* Exercise: Retype the following records exactly and exclude the pictures.

* * * * * * *

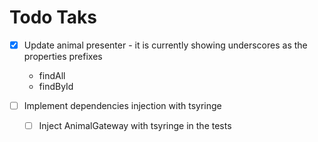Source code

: # Todo Taks

- [X] Update animal presenter - it is currently showing underscores as the properties prefixes
  - findAll
  - findById

- [ ] Implement dependencies injection with tsyringe
  - [ ] Inject AnimalGateway with tsyringe in the tests
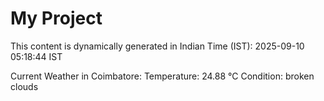 # My Project

This content is dynamically generated in Indian Time (IST): 2025-09-10 05:18:44 IST


Current Weather in Coimbatore:
Temperature: 24.88 °C
Condition: broken clouds
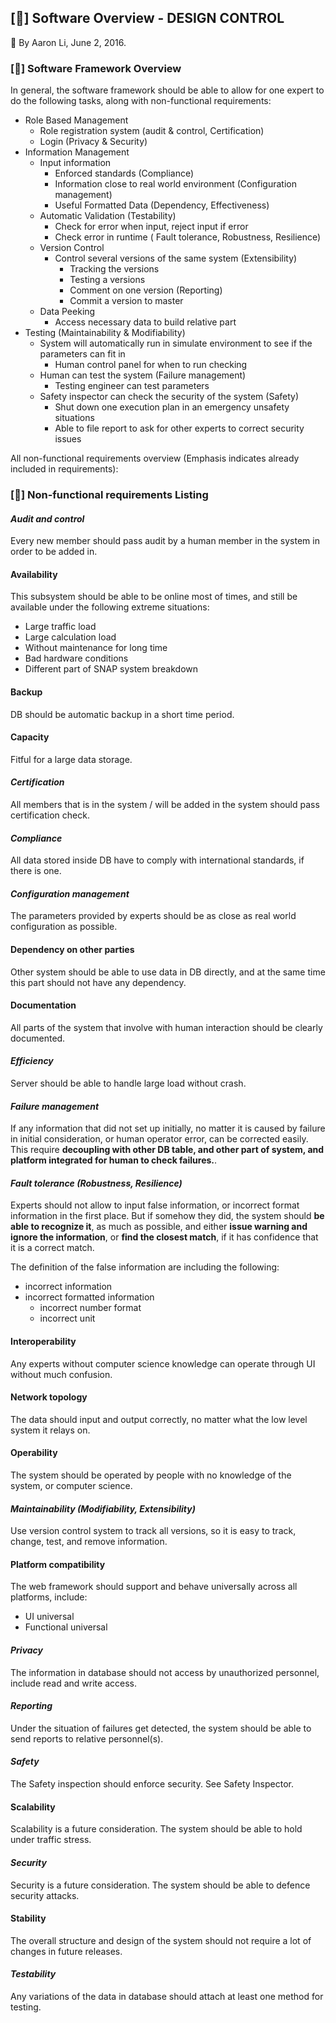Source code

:[&#xf085;] **Software Overview - DESIGN CONTROL**
-------------

&#xf040; By Aaron Li, June 2, 2016. 

### [&#xf1cb;] **Software Framework Overview**

In general, the software framework should be able to allow for one expert to do the following tasks, along with non-functional requirements:

* Role Based Management
	* Role registration system (audit & control, Certification)
	* Login (Privacy & Security)
* Information Management
	* Input information
		* Enforced standards (Compliance)
		* Information close to real world environment (Configuration management)
		* Useful Formatted Data (Dependency, Effectiveness)
	* Automatic Validation (Testability)
		* Check for error when input, reject input if error
		* Check error in runtime ( Fault tolerance, Robustness, Resilience)
	* Version Control
		* Control several versions of the same system (Extensibility)
			* Tracking the versions
			* Testing a versions
			* Comment on one version (Reporting)
			* Commit a version to master
	* Data Peeking
		* Access necessary data to build relative part
* Testing (Maintainability & Modifiability)
	* System will automatically run in simulate environment to see if the parameters can fit in
		* Human control panel for when to run checking
	* Human can test the system (Failure management)
		* Testing engineer can test parameters
	* Safety inspector can check the security of the system (Safety)
		* Shut down one execution plan in an emergency unsafety situations
		* Able to file report to ask for other experts to correct security issues

All non-functional requirements overview (Emphasis indicates already included in requirements):

### [&#xf0e4;] **Non-functional requirements Listing**

#### *Audit and control*

Every new member should pass audit by a human member in the system in order to be added in.

#### Availability

This subsystem should be able to be online most of times, and still be available under the following extreme situations:

* Large traffic load
* Large calculation load
* Without maintenance for long time
* Bad hardware conditions
* Different part of SNAP system breakdown

#### Backup

DB should be automatic backup in a short time period.

#### Capacity

Fitful for a large data storage.

#### *Certification*

All members that is in the system / will be added in the system should pass certification check.

#### *Compliance*

All data stored inside DB have to comply with international standards, if there is one. 

#### *Configuration management*

The parameters provided by experts should be as close as real world configuration as possible.

#### Dependency on other parties

Other system should be able to use data in DB directly, and at the same time this part should not have any dependency.

#### Documentation

All parts of the system that involve with human interaction should be clearly documented.

#### *Efficiency*

Server should be able to handle large load without crash.

#### *Failure management*

If any information that did not set up initially, no matter it is caused by failure in initial consideration, or human operator error, can be corrected easily. This require **decoupling with other DB table, and other part of system, and platform integrated for human to check failures.**.

#### *Fault tolerance (Robustness, Resilience)*

Experts should not allow to input false information, or incorrect format information in the first place. But if somehow they did, the system should **be able to recognize it**, as much as possible, and either **issue warning and ignore the information**, or **find the closest match**, if it has confidence that it is a correct match.

The definition of the false information are including the following:

* incorrect information
* incorrect formatted information
	* incorrect number format
	* incorrect unit

#### Interoperability

Any experts without computer science knowledge can operate through UI without much confusion.

#### Network topology

The data should input and output correctly, no matter what the low level system it relays on. 

#### Operability

The system should be operated by people with no knowledge of the system, or computer science.

#### *Maintainability (Modifiability, Extensibility)*

Use version control system to track all versions, so it is easy to track, change, test, and remove information.

#### Platform compatibility

The web framework should support and behave universally across all platforms, include:
 
* UI universal
* Functional universal

#### *Privacy*

The information in database should not access by unauthorized personnel, include read and write access.

#### *Reporting*

Under the situation of failures get detected, the system should be able to send reports to relative personnel(s).

#### *Safety*

The Safety inspection should enforce security. See Safety Inspector. 

#### Scalability

Scalability is a future consideration. The system should be able to hold under traffic stress.

#### *Security*

Security is a future consideration. The system should be able to defence security attacks.

#### Stability

The overall structure and design of the system should not require a lot of changes in future releases.

#### *Testability*

Any variations of the data in database should attach at least one method for testing.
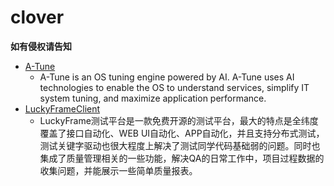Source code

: # clover

**如有侵权请告知**

- [A-Tune](./gvp/openeuler/A-Tune/)
  - A-Tune is an OS tuning engine powered by AI. A-Tune uses AI technologies to enable the OS to understand services, simplify IT system tuning, and maximize application performance.
- [LuckyFrameClient](./gvp/seagull1985/LuckyFrameClient/)
  - LuckyFrame测试平台是一款免费开源的测试平台，最大的特点是全纬度覆盖了接口自动化、WEB UI自动化、APP自动化，并且支持分布式测试，测试关键字驱动也很大程度上解决了测试同学代码基础弱的问题。同时也集成了质量管理相关的一些功能，解决QA的日常工作中，项目过程数据的收集问题，并能展示一些简单质量报表。
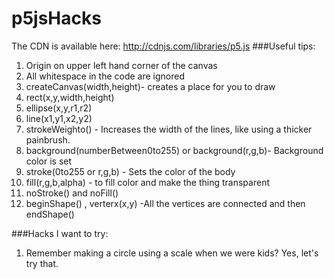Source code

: # p5jsHacks
The CDN is available here: http://cdnjs.com/libraries/p5.js
###Useful tips:
<ol>
<li>Origin on upper left hand corner of the canvas</li>
<li>All whitespace in the code are ignored</li>
<li>createCanvas(width,height)- creates a place for you to draw</li>
<li>rect(x,y,width,height)</li>
<li>ellipse(x,y,r1,r2)</li>
<li>line(x1,y1,x2,y2)</li>


<li> strokeWeighto() - Increases the width of the lines, like using a thicker painbrush.</li>
<li>background(numberBetween0to255) or background(r,g,b)- Background color is set</li>
<li>stroke(0to255 or r,g,b) - Sets the color of the body</li>
<li>fill(r,g,b,alpha) - to fill color and make the thing transparent</li>
<li>noStroke() and noFill()</li>
<li> beginShape() , verterx(x,y) -All the vertices are connected and then endShape()</li>
</ol>
###Hacks I want to try:
<ol>
<li> Remember making a circle using a scale when we were kids? Yes, let's try that.</li>
</ol>

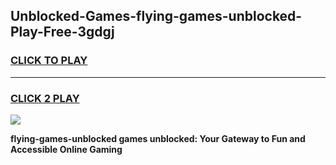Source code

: 
## Unblocked-Games-flying-games-unblocked-Play-Free-3gdgj
<h3>
<a href="https://premium76.site?title=flying-games-unblocked&ref=15A">CLICK TO PLAY</a></h3>
<hr>

<h3>
<a href="https://premium76.site?title=flying-games-unblocked&ref=15A">CLICK 2 PLAY</a>
  
</h3>

<a href="https://premium76.site?title=flying-games-unblocked&ref=15A"><img src="https://clearcache.store/games.png"></a>


**flying-games-unblocked games unblocked: Your Gateway to Fun and Accessible Online Gaming**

* * * * * * *

* Reply:
Source code

: # Todo Taks

- [X] Update animal presenter - it is currently showing underscores as the properties prefixes
  - findAll
  - findById

- [ ] Implement dependencies injection with tsyringe
  - [ ] Inject AnimalGateway with tsyringe in the tests
 # My Project

This content is dynamically generated in Indian Time (IST): 2025-09-10 05:18:44 IST


Current Weather in Coimbatore:
Temperature: 24.88 °C
Condition: broken clouds
Source code

:[&#xf085;] **Software Overview - DESIGN CONTROL**
-------------

&#xf040; By Aaron Li, June 2, 2016. 

### [&#xf1cb;] **Software Framework Overview**

In general, the software framework should be able to allow for one expert to do the following tasks, along with non-functional requirements:

* Role Based Management
	* Role registration system (audit & control, Certification)
	* Login (Privacy & Security)
* Information Management
	* Input information
		* Enforced standards (Compliance)
		* Information close to real world environment (Configuration management)
		* Useful Formatted Data (Dependency, Effectiveness)
	* Automatic Validation (Testability)
		* Check for error when input, reject input if error
		* Check error in runtime ( Fault tolerance, Robustness, Resilience)
	* Version Control
		* Control several versions of the same system (Extensibility)
			* Tracking the versions
			* Testing a versions
			* Comment on one version (Reporting)
			* Commit a version to master
	* Data Peeking
		* Access necessary data to build relative part
* Testing (Maintainability & Modifiability)
	* System will automatically run in simulate environment to see if the parameters can fit in
		* Human control panel for when to run checking
	* Human can test the system (Failure management)
		* Testing engineer can test parameters
	* Safety inspector can check the security of the system (Safety)
		* Shut down one execution plan in an emergency unsafety situations
		* Able to file report to ask for other experts to correct security issues

All non-functional requirements overview (Emphasis indicates already included in requirements):

### [&#xf0e4;] **Non-functional requirements Listing**

#### *Audit and control*

Every new member should pass audit by a human member in the system in order to be added in.

#### Availability

This subsystem should be able to be online most of times, and still be available under the following extreme situations:

* Large traffic load
* Large calculation load
* Without maintenance for long time
* Bad hardware conditions
* Different part of SNAP system breakdown

#### Backup

DB should be automatic backup in a short time period.

#### Capacity

Fitful for a large data storage.

#### *Certification*

All members that is in the system / will be added in the system should pass certification check.

#### *Compliance*

All data stored inside DB have to comply with international standards, if there is one. 

#### *Configuration management*

The parameters provided by experts should be as close as real world configuration as possible.

#### Dependency on other parties

Other system should be able to use data in DB directly, and at the same time this part should not have any dependency.

#### Documentation

All parts of the system that involve with human interaction should be clearly documented.

#### *Efficiency*

Server should be able to handle large load without crash.

#### *Failure management*

If any information that did not set up initially, no matter it is caused by failure in initial consideration, or human operator error, can be corrected easily. This require **decoupling with other DB table, and other part of system, and platform integrated for human to check failures.**.

#### *Fault tolerance (Robustness, Resilience)*

Experts should not allow to input false information, or incorrect format information in the first place. But if somehow they did, the system should **be able to recognize it**, as much as possible, and either **issue warning and ignore the information**, or **find the closest match**, if it has confidence that it is a correct match.

The definition of the false information are including the following:

* incorrect information
* incorrect formatted information
	* incorrect number format
	* incorrect unit

#### Interoperability

Any experts without computer science knowledge can operate through UI without much confusion.

#### Network topology

The data should input and output correctly, no matter what the low level system it relays on. 

#### Operability

The system should be operated by people with no knowledge of the system, or computer science.

#### *Maintainability (Modifiability, Extensibility)*

Use version control system to track all versions, so it is easy to track, change, test, and remove information.

#### Platform compatibility

The web framework should support and behave universally across all platforms, include:
 
* UI universal
* Functional universal

#### *Privacy*

The information in database should not access by unauthorized personnel, include read and write access.

#### *Reporting*

Under the situation of failures get detected, the system should be able to send reports to relative personnel(s).

#### *Safety*

The Safety inspection should enforce security. See Safety Inspector. 

#### Scalability

Scalability is a future consideration. The system should be able to hold under traffic stress.

#### *Security*

Security is a future consideration. The system should be able to defence security attacks.

#### Stability

The overall structure and design of the system should not require a lot of changes in future releases.

#### *Testability*

Any variations of the data in database should attach at least one method for testing.
Source code

: # clover

**如有侵权请告知**

- [A-Tune](./gvp/openeuler/A-Tune/)
  - A-Tune is an OS tuning engine powered by AI. A-Tune uses AI technologies to enable the OS to understand services, simplify IT system tuning, and maximize application performance.
- [LuckyFrameClient](./gvp/seagull1985/LuckyFrameClient/)
  - LuckyFrame测试平台是一款免费开源的测试平台，最大的特点是全纬度覆盖了接口自动化、WEB UI自动化、APP自动化，并且支持分布式测试，测试关键字驱动也很大程度上解决了测试同学代码基础弱的问题。同时也集成了质量管理相关的一些功能，解决QA的日常工作中，项目过程数据的收集问题，并能展示一些简单质量报表。
Source code

: # p5jsHacks
The CDN is available here: http://cdnjs.com/libraries/p5.js
###Useful tips:
<ol>
<li>Origin on upper left hand corner of the canvas</li>
<li>All whitespace in the code are ignored</li>
<li>createCanvas(width,height)- creates a place for you to draw</li>
<li>rect(x,y,width,height)</li>
<li>ellipse(x,y,r1,r2)</li>
<li>line(x1,y1,x2,y2)</li>


<li> strokeWeighto() - Increases the width of the lines, like using a thicker painbrush.</li>
<li>background(numberBetween0to255) or background(r,g,b)- Background color is set</li>
<li>stroke(0to255 or r,g,b) - Sets the color of the body</li>
<li>fill(r,g,b,alpha) - to fill color and make the thing transparent</li>
<li>noStroke() and noFill()</li>
<li> beginShape() , verterx(x,y) -All the vertices are connected and then endShape()</li>
</ol>
###Hacks I want to try:
<ol>
<li> Remember making a circle using a scale when we were kids? Yes, let's try that.</li>
</ol>

Source code

: 
## Unblocked-Games-flying-games-unblocked-Play-Free-3gdgj
<h3>
<a href="https://premium76.site?title=flying-games-unblocked&ref=15A">CLICK TO PLAY</a></h3>
<hr>

<h3>
<a href="https://premium76.site?title=flying-games-unblocked&ref=15A">CLICK 2 PLAY</a>
  
</h3>

<a href="https://premium76.site?title=flying-games-unblocked&ref=15A"><img src="https://clearcache.store/games.png"></a>


**flying-games-unblocked games unblocked: Your Gateway to Fun and Accessible Online Gaming**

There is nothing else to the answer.